* _Problem_
Once you find the line containing "selected GRAFIK Eye Control Unit(s)." in the data below, copy it and each following line exactly, up to and including the line containing "To configure your device to talk to the GRAFIK Eye Ethernet", and nothing else.

* _Task material_
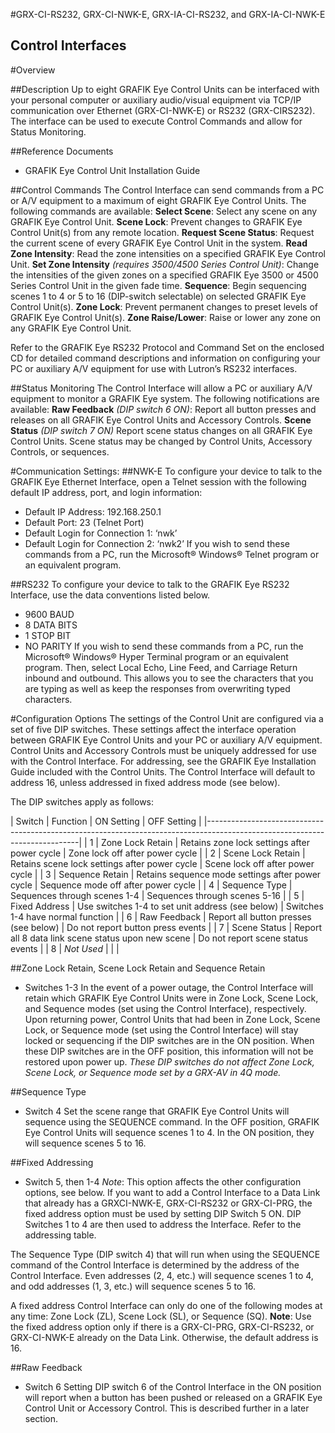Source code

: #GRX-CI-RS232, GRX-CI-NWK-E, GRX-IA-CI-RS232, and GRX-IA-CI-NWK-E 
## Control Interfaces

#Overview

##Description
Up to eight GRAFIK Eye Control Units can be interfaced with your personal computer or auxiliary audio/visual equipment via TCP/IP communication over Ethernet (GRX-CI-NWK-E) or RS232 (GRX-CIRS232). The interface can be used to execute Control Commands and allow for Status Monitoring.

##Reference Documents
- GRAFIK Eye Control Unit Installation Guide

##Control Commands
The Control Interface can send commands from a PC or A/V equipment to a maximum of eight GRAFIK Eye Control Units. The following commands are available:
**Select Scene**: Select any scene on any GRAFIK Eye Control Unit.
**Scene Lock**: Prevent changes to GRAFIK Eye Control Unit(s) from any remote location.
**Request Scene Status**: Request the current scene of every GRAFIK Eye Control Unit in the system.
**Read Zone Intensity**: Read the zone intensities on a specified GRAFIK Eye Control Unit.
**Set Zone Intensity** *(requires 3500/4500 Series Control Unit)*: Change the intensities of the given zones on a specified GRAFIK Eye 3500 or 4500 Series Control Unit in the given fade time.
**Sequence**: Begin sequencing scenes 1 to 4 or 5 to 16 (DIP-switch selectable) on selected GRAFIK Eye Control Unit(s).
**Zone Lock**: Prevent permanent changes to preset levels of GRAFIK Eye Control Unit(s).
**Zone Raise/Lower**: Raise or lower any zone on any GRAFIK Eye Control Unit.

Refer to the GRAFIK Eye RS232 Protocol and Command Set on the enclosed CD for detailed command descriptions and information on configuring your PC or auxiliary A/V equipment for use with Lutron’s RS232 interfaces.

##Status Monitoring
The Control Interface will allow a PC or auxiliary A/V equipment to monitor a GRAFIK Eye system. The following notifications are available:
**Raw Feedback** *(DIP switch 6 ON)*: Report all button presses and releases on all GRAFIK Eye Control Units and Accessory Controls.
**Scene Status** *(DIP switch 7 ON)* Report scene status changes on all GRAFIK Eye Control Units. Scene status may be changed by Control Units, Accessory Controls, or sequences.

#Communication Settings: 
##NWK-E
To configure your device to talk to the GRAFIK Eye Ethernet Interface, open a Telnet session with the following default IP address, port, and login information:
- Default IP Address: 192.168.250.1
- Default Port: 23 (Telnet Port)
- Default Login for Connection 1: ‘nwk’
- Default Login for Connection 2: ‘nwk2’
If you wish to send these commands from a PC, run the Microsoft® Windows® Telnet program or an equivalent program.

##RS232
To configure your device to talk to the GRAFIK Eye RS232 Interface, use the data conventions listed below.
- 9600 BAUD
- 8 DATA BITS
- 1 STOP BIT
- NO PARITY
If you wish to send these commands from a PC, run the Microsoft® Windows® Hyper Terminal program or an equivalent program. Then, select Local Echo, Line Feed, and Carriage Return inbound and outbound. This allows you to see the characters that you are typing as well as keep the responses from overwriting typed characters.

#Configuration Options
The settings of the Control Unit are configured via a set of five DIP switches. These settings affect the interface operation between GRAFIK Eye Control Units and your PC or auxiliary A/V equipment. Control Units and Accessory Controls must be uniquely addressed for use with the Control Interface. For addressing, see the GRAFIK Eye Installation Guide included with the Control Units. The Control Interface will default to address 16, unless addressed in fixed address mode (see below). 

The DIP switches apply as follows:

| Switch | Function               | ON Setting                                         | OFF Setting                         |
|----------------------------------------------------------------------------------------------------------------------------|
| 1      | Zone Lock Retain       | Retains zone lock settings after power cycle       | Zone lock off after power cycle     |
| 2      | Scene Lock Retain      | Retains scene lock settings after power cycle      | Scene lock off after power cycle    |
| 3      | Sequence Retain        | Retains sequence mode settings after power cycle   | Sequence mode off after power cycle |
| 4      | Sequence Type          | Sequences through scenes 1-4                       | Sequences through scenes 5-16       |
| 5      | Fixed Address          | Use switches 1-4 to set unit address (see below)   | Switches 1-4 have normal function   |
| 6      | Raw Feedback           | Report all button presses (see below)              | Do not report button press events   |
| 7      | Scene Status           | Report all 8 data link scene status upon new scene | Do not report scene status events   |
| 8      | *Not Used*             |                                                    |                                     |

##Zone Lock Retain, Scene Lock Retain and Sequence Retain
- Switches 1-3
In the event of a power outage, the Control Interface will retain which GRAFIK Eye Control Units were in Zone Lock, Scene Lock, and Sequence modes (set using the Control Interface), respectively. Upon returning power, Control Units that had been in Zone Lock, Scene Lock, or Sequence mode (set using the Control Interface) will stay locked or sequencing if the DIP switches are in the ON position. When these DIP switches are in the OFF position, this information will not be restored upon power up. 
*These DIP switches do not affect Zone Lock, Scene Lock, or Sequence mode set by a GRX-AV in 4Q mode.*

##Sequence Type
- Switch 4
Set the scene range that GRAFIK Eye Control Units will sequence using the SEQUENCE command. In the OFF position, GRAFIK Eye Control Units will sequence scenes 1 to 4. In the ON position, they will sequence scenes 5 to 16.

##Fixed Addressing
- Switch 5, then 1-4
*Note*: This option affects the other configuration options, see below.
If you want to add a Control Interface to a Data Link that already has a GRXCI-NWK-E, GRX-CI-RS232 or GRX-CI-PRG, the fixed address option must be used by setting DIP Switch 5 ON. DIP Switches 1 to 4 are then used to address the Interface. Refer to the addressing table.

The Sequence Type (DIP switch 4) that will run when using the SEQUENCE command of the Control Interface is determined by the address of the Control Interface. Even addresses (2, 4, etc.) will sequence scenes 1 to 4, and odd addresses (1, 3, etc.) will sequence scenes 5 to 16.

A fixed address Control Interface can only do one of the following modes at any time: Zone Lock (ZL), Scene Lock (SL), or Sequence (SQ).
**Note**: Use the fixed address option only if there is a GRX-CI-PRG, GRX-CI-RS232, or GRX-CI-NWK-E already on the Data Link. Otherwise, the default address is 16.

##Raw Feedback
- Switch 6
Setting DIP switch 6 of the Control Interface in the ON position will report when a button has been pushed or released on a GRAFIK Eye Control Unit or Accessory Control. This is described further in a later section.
==
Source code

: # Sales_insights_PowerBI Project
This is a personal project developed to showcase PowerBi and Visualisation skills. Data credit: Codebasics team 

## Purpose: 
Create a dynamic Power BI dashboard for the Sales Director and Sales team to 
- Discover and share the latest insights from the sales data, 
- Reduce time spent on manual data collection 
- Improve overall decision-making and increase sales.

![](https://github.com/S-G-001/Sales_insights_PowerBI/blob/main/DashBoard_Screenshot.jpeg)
==
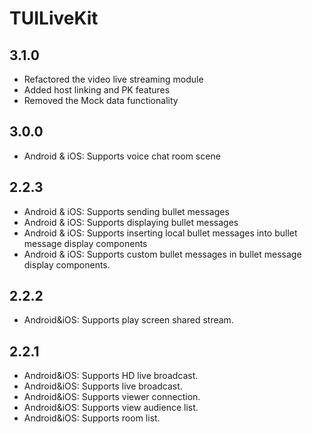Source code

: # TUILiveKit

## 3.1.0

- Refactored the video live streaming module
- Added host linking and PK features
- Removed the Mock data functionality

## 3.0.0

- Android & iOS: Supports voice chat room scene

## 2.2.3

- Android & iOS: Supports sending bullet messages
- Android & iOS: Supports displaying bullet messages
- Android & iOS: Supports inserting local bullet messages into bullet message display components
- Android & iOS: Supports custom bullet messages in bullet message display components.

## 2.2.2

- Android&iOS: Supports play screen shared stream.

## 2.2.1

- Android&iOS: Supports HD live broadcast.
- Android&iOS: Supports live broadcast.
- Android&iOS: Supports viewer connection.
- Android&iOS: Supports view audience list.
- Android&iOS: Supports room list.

* _Solution below_
**Sequence**: Begin sequencing scenes 1 to 4 or 5 to 16 (DIP-switch selectable) on selected GRAFIK Eye Control Unit(s).
**Zone Lock**: Prevent permanent changes to preset levels of GRAFIK Eye Control Unit(s).
**Zone Raise/Lower**: Raise or lower any zone on any GRAFIK Eye Control Unit.

Refer to the GRAFIK Eye RS232 Protocol and Command Set on the enclosed CD for detailed command descriptions and information on configuring your PC or auxiliary A/V equipment for use with Lutron’s RS232 interfaces.

##Status Monitoring
The Control Interface will allow a PC or auxiliary A/V equipment to monitor a GRAFIK Eye system. The following notifications are available:
**Raw Feedback** *(DIP switch 6 ON)*: Report all button presses and releases on all GRAFIK Eye Control Units and Accessory Controls.
**Scene Status** *(DIP switch 7 ON)* Report scene status changes on all GRAFIK Eye Control Units. Scene status may be changed by Control Units, Accessory Controls, or sequences.

#Communication Settings: 
##NWK-E
To configure your device to talk to the GRAFIK Eye Ethernet Interface, open a Telnet session with the following default IP address, port, and login information:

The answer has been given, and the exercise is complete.